Work instruction: When you come to a picture, pass over it, and set down the entries below exactly.

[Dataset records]
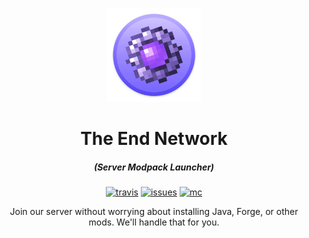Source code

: <p align="center"><img src="./app/assets/images/landing.png" width="150px" height="150px" alt="aventium softworks"></p>

<h1 align="center">The End Network</h1>

<em><h5 align="center">(Server Modpack Launcher)</h5></em>

[<p align="center"><img src="https://travis-ci.com/the-End-Network/the-End-Network-Launcher.svg?branch=master" alt="travis">](https://travis-ci.com/github/the-End-Network/the-End-Network-Launcher) [<img src="https://img.shields.io/github/issues/the-End-Network/the-End-Network-Launcher" alt="issues">](https://github.com/the-End-Network/the-End-Network-Launcher/issues) [<img src=" https://img.shields.io/badge/Minecraft-Yes-red" alt="mc">](https://play.theend.link)
  
 
  
<p align="center">Join our server without worrying about installing Java, Forge, or other mods. We'll handle that for you.</p>
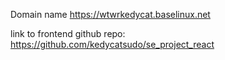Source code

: Domain name
https://wtwrkedycat.baselinux.net

link to frontend github repo:
https://github.com/kedycatsudo/se_project_react
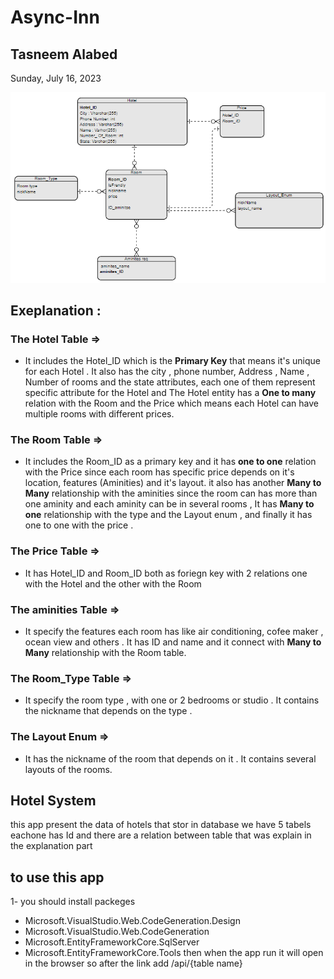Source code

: # Async-Inn

## Tasneem Alabed

Sunday, July 16, 2023

![imgErd](img1.png)

## Exeplanation :
### The Hotel Table =>
+ It includes the Hotel_ID which is the **Primary Key** that means it's unique for each Hotel . It also has the city , phone number, Address , Name , Number of rooms and the state attributes, each one of them represent specific attribute for the Hotel and The Hotel entity has a **One to many** relation with the Room and the Price which means each Hotel can have multiple rooms with different prices.

### The Room Table => 
+ It includes the Room_ID as a primary key and it has **one to one** relation with the Price since each room has specific price depends on it's location, features (Aminities) and it's layout. it also has another **Many to Many** relationship with the aminities since the room can has more than one aminity and each aminity can be in several rooms , It has **Many to one** relationship with the type and the Layout enum , and finally it has one to one with the price .

### The Price Table => 
+ It has Hotel_ID and Room_ID both as foriegn key with 2 relations one with the Hotel and the other with the Room

### The aminities Table => 
+ It specify the features each room has like air conditioning, cofee maker , ocean view and others . It has ID and name and it connect with **Many to Many** relationship with the Room table.

### The Room_Type Table => 
+ It specify the room type , with one or 2 bedrooms or studio . It contains the nickname that depends on the type .

### The Layout Enum => 
+ It has the nickname of the room that depends on it . It contains several layouts of the rooms.

## Hotel System 
this app present the data of hotels that stor in database 
we have 5 tabels eachone has Id  and there are a relation between table that was
explain in the explanation part 

## to use this app

1- you should install packeges 

- Microsoft.VisualStudio.Web.CodeGeneration.Design
- Microsoft.VisualStudio.Web.CodeGeneration
- Microsoft.EntityFrameworkCore.SqlServer
- Microsoft.EntityFrameworkCore.Tools
 then when the app run it will open in the browser so 
after the link add /api/{table name}

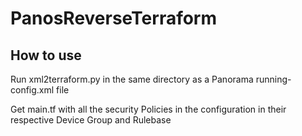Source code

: # PanosReverseTerraform

## How to use

Run xml2terraform.py in the same directory as a Panorama running-config.xml file

Get main.tf with all the security Policies in the configuration in their respective Device Group and Rulebase
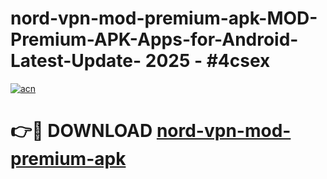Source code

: # nord-vpn-mod-premium-apk-MOD-Premium-APK-Apps-for-Android-Latest-Update- 2025 - #4csex

[![acn](https://github.com/user-attachments/assets/0f9c940e-d8b0-45ae-aac7-cd30a18b3e1c)](https://app.mediaupload.pro?title=nord-vpn-mod-premium-apk&ref=20-F)

# 👉🔴 DOWNLOAD [nord-vpn-mod-premium-apk](https://app.mediaupload.pro?title=nord-vpn-mod-premium-apk&ref=20-F)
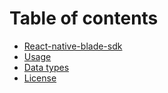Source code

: # Table of contents

* [React-native-blade-sdk](README.md)
* [Usage](docs/usage.md)
* [Data types](docs/data-types.md)
* [License](docs/license.md)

Solution to this task:
Source code

: <p align="center"><img src="./app/assets/images/landing.png" width="150px" height="150px" alt="aventium softworks"></p>

<h1 align="center">The End Network</h1>

<em><h5 align="center">(Server Modpack Launcher)</h5></em>

[<p align="center"><img src="https://travis-ci.com/the-End-Network/the-End-Network-Launcher.svg?branch=master" alt="travis">](https://travis-ci.com/github/the-End-Network/the-End-Network-Launcher) [<img src="https://img.shields.io/github/issues/the-End-Network/the-End-Network-Launcher" alt="issues">](https://github.com/the-End-Network/the-End-Network-Launcher/issues) [<img src=" https://img.shields.io/badge/Minecraft-Yes-red" alt="mc">](https://play.theend.link)
  
 
  
<p align="center">Join our server without worrying about installing Java, Forge, or other mods. We'll handle that for you.</p>
Source code

: Domain name
https://wtwrkedycat.baselinux.net

link to frontend github repo:
https://github.com/kedycatsudo/se_project_react
Source code

: # Async-Inn

## Tasneem Alabed

Sunday, July 16, 2023

![imgErd](img1.png)

## Exeplanation :
### The Hotel Table =>
+ It includes the Hotel_ID which is the **Primary Key** that means it's unique for each Hotel . It also has the city , phone number, Address , Name , Number of rooms and the state attributes, each one of them represent specific attribute for the Hotel and The Hotel entity has a **One to many** relation with the Room and the Price which means each Hotel can have multiple rooms with different prices.

### The Room Table => 
+ It includes the Room_ID as a primary key and it has **one to one** relation with the Price since each room has specific price depends on it's location, features (Aminities) and it's layout. it also has another **Many to Many** relationship with the aminities since the room can has more than one aminity and each aminity can be in several rooms , It has **Many to one** relationship with the type and the Layout enum , and finally it has one to one with the price .

### The Price Table => 
+ It has Hotel_ID and Room_ID both as foriegn key with 2 relations one with the Hotel and the other with the Room

### The aminities Table => 
+ It specify the features each room has like air conditioning, cofee maker , ocean view and others . It has ID and name and it connect with **Many to Many** relationship with the Room table.

### The Room_Type Table => 
+ It specify the room type , with one or 2 bedrooms or studio . It contains the nickname that depends on the type .

### The Layout Enum => 
+ It has the nickname of the room that depends on it . It contains several layouts of the rooms.

## Hotel System 
this app present the data of hotels that stor in database 
we have 5 tabels eachone has Id  and there are a relation between table that was
explain in the explanation part 

## to use this app

1- you should install packeges 

- Microsoft.VisualStudio.Web.CodeGeneration.Design
- Microsoft.VisualStudio.Web.CodeGeneration
- Microsoft.EntityFrameworkCore.SqlServer
- Microsoft.EntityFrameworkCore.Tools
 then when the app run it will open in the browser so 
after the link add /api/{table name}

Source code

: # PanosReverseTerraform

## How to use

Run xml2terraform.py in the same directory as a Panorama running-config.xml file

Get main.tf with all the security Policies in the configuration in their respective Device Group and Rulebase
Source code

: # nord-vpn-mod-premium-apk-MOD-Premium-APK-Apps-for-Android-Latest-Update- 2025 - #4csex

[![acn](https://github.com/user-attachments/assets/0f9c940e-d8b0-45ae-aac7-cd30a18b3e1c)](https://app.mediaupload.pro?title=nord-vpn-mod-premium-apk&ref=20-F)

# 👉🔴 DOWNLOAD [nord-vpn-mod-premium-apk](https://app.mediaupload.pro?title=nord-vpn-mod-premium-apk&ref=20-F)
Source code

: # Table of contents

* [React-native-blade-sdk](README.md)
* [Usage](docs/usage.md)
* [Data types](docs/data-types.md)
* [License](docs/license.md)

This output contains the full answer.